Collected data
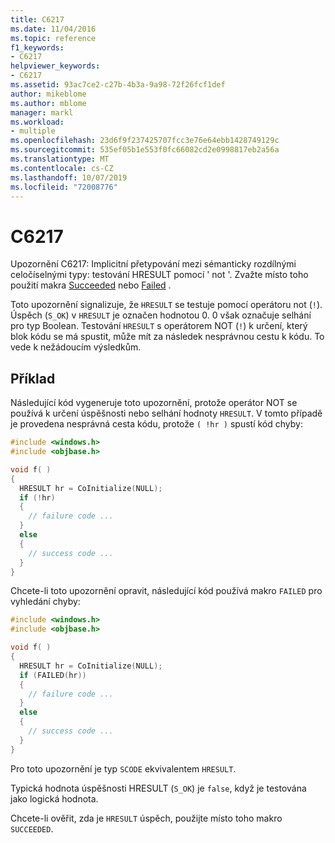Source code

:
 ```yaml
---
title: C6217
ms.date: 11/04/2016
ms.topic: reference
f1_keywords:
- C6217
helpviewer_keywords:
- C6217
ms.assetid: 93ac7ce2-c27b-4b3a-9a98-72f26fcf1def
author: mikeblome
ms.author: mblome
manager: markl
ms.workload:
- multiple
ms.openlocfilehash: 23d6f9f237425707fcc3e76e64ebb1428749129c
ms.sourcegitcommit: 535ef05b1e553f0fc66082cd2e0998817eb2a56a
ms.translationtype: MT
ms.contentlocale: cs-CZ
ms.lasthandoff: 10/07/2019
ms.locfileid: "72008776"
---
```

# <a name="c6217"></a>C6217

Upozornění C6217: Implicitní přetypování mezi sémanticky rozdílnými celočíselnými typy: testování HRESULT pomocí ' not '. Zvažte místo toho použití makra [Succeeded](/windows/desktop/api/winerror/nf-winerror-succeeded) nebo [Failed](/windows/desktop/api/winerror/nf-winerror-failed) .

Toto upozornění signalizuje, že `HRESULT` se testuje pomocí operátoru not (`!`). Úspěch (`S_OK`) v `HRESULT` je označen hodnotou 0. 0 však označuje selhání pro typ Boolean. Testování `HRESULT` s operátorem NOT (`!`) k určení, který blok kódu se má spustit, může mít za následek nesprávnou cestu k kódu. To vede k nežádoucím výsledkům.

## <a name="example"></a>Příklad

Následující kód vygeneruje toto upozornění, protože operátor NOT se používá k určení úspěšnosti nebo selhání hodnoty `HRESULT`. V tomto případě je provedena nesprávná cesta kódu, protože `( !hr )` spustí kód chyby:

```cpp
#include <windows.h>
#include <objbase.h>

void f( )
{
  HRESULT hr = CoInitialize(NULL);
  if (!hr)
  {
    // failure code ...
  }
  else
  {
    // success code ...
  }
}
```

Chcete-li toto upozornění opravit, následující kód používá makro `FAILED` pro vyhledání chyby:

```cpp
#include <windows.h>
#include <objbase.h>

void f( )
{
  HRESULT hr = CoInitialize(NULL);
  if (FAILED(hr))
  {
    // failure code ...
  }
  else
  {
    // success code ...
  }
}
```

Pro toto upozornění je typ `SCODE` ekvivalentem `HRESULT`.

Typická hodnota úspěšnosti HRESULT (`S_OK`) je `false`, když je testována jako logická hodnota.

Chcete-li ověřit, zda je `HRESULT` úspěch, použijte místo toho makro `SUCCEEDED`.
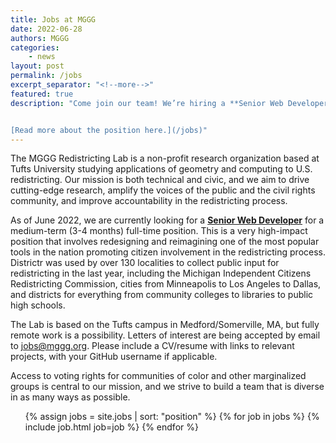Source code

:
 ```yaml
---
title: Jobs at MGGG
date: 2022-06-28
authors: MGGG
categories:
    - news
layout: post
permalink: /jobs
excerpt_separator: "<!--more-->"
featured: true
description: "Come join our team! We’re hiring a **Senior Web Developer** to rewrite our Districtr web app. Letters of interest are being accepted by email to [jobs@mggg.org](mailto:jobs@mggg.org).


[Read more about the position here.](/jobs)"
---
```


The MGGG Redistricting Lab is a non-profit research organization based at Tufts University studying
applications of geometry and computing to U.S. redistricting. Our mission is both technical
and civic, and we aim to drive cutting-edge research, amplify the voices of the public and the civil
rights community, and improve accountability in the redistricting process.

As of June 2022, we are currently looking for a **[Senior Web Developer](#web-developer)**
for a medium-term (3-4 months) full-time position. This is a very high-impact position that involves redesigning and reimagining one of the most popular tools in the nation promoting citizen involvement in the redistricting process.  Districtr was used by over 130 localities to collect public input for redistricting in the last year, including the Michigan Independent Citizens Redistricting Commission, cities from Minneapolis to Los Angeles to Dallas, and districts for everything from community colleges to libraries to public high schools.    

The Lab is based on the Tufts campus in
Medford/Somerville, MA, but fully remote work is a possibility.
Letters of interest are being accepted
by email to [jobs@mggg.org](mailto:jobs@mggg.org). Please include a CV/resume with
links to relevant projects, with your GitHub username if applicable. 

Access to voting rights for communities of color and other marginalized groups
is central to our mission, and we strive to build a team that is diverse in as
many ways as possible.

<!-- We are not currently hiring.  Please check this page in the future for any updates to our openings. -->




<ul class="card-list">
{% assign jobs = site.jobs | sort: "position" %}
{% for job in jobs %}
    {% include job.html job=job %}
{% endfor %}
</ul>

- [PROBLEM DESCRIPTION] Scan the records for the string "Senior" and show every line that contains it.

- [WRITTEN RESPONSE]
description: "Come join our team! We’re hiring a **Senior Web Developer** to rewrite our Districtr web app. Letters of interest are being accepted by email to [jobs@mggg.org](mailto:jobs@mggg.org).
As of June 2022, we are currently looking for a **[Senior Web Developer](#web-developer)**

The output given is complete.